The U.S. dollar was unable to hold on to gains it enjoyed early yesterday following strong economic data. The greenback rallied yesterday morning as consumer inflation registered higher than expected, which should put pressure on the Federal Reserve to raise interest rates sooner. Indeed, the chance for a March rate hike popped higher to 44%, up from 34% the day before. Nevertheless, the U.S. dollar has since ceded most of those gains, a sign the greenback may have carved out a top against its major rivals in the near term.
Bloomberg reports that traders say “the dollar’s inability to sustain its gains and overcome technical resistances seem to be a sign that hard details over Trump’s fiscal expansion plans are needed before the greenback stages a fresh, sustainable rally that will erase its 2017 drop.”
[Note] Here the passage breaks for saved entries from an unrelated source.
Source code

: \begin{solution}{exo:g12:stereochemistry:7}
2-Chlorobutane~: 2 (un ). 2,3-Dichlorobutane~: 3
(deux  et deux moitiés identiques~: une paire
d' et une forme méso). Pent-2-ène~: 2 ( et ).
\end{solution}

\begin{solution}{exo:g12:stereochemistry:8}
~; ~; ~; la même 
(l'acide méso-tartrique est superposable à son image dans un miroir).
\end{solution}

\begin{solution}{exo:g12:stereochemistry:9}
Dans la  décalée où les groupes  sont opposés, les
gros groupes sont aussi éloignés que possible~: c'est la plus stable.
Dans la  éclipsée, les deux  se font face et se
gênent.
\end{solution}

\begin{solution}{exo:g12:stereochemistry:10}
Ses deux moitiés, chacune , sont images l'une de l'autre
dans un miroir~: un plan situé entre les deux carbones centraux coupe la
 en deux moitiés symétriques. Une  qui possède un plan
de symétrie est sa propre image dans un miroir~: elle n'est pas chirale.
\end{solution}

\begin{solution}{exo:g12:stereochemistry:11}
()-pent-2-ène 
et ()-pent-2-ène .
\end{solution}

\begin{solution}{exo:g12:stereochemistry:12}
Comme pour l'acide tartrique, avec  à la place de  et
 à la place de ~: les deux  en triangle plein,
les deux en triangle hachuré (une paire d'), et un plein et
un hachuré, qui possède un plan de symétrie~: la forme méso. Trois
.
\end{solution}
This morning’s economic data has been unable to move the greenback so far. Housing starts fell 2.6% in the month of January, failing to meet flat expected reading. However, building permits rose, likely negating the negative implications of poor housing starts. The Philadelphia Fed survey registered at 43.3 v. an expected print of 18.0 in February. With no data slated for release tomorrow, the greenback may fall into tight ranges ahead of the long weekend. All U.S. markets will be closed on Monday, February 20th for President’s Day.
The Japanese yen is up across the board on mild risk aversion after global stocks have rallied as of late. Euro Stoxx 50 is currently 0.33% lower and American stock futures point to a slightly lower open. Japan’s risk profile leaves it vulnerable to knee-jerk, haven driven gains in periods of risk aversion.
The Australian dollar was unable to take advantage of a widespread sell-off of the U.S. dollar. January’s employment data was mixed. The unemployment rate fell to 5.7%, better than the expected 5.8%. Employment, overall, rose by 13,500. But a closer look at the number showed that full-time jobs fell 44,800 so the increase in overall jobs was part-time jobs.